Task input ::

◇ ◇ ◇ ◇ ◇ ◇ ◇

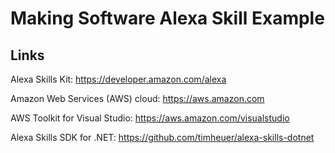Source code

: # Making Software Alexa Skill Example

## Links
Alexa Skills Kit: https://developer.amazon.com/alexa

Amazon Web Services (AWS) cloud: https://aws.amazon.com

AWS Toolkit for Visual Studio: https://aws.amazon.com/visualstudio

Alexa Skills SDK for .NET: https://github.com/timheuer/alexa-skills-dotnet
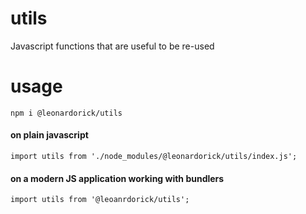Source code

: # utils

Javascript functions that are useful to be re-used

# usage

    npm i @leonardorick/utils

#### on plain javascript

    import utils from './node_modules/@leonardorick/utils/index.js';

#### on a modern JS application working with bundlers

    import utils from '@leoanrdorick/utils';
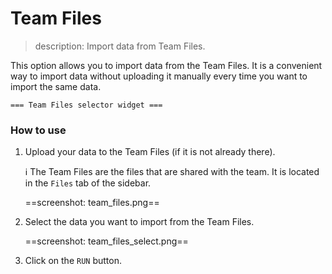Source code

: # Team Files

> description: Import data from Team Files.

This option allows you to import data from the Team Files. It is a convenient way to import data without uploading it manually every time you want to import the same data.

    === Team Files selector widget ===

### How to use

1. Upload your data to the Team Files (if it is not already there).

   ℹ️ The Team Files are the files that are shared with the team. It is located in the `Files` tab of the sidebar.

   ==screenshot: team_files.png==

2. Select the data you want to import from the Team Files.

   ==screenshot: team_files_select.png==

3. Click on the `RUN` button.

◇ ◇ ◇ ◇ ◇ ◇ ◇

Task to complete :: The answer must be the full listing, word for word, with no images in it.

Written answer ::
Source code

: # Making Software Alexa Skill Example

## Links
Alexa Skills Kit: https://developer.amazon.com/alexa

Amazon Web Services (AWS) cloud: https://aws.amazon.com

AWS Toolkit for Visual Studio: https://aws.amazon.com/visualstudio

Alexa Skills SDK for .NET: https://github.com/timheuer/alexa-skills-dotnet
Source code

: # utils

Javascript functions that are useful to be re-used

# usage

    npm i @leonardorick/utils

#### on plain javascript

    import utils from './node_modules/@leonardorick/utils/index.js';

#### on a modern JS application working with bundlers

    import utils from '@leoanrdorick/utils';
Source code

: # Team Files

> description: Import data from Team Files.

This option allows you to import data from the Team Files. It is a convenient way to import data without uploading it manually every time you want to import the same data.

    === Team Files selector widget ===

### How to use

1. Upload your data to the Team Files (if it is not already there).

   ℹ️ The Team Files are the files that are shared with the team. It is located in the `Files` tab of the sidebar.

   ==screenshot: team_files.png==

2. Select the data you want to import from the Team Files.

   ==screenshot: team_files_select.png==

3. Click on the `RUN` button.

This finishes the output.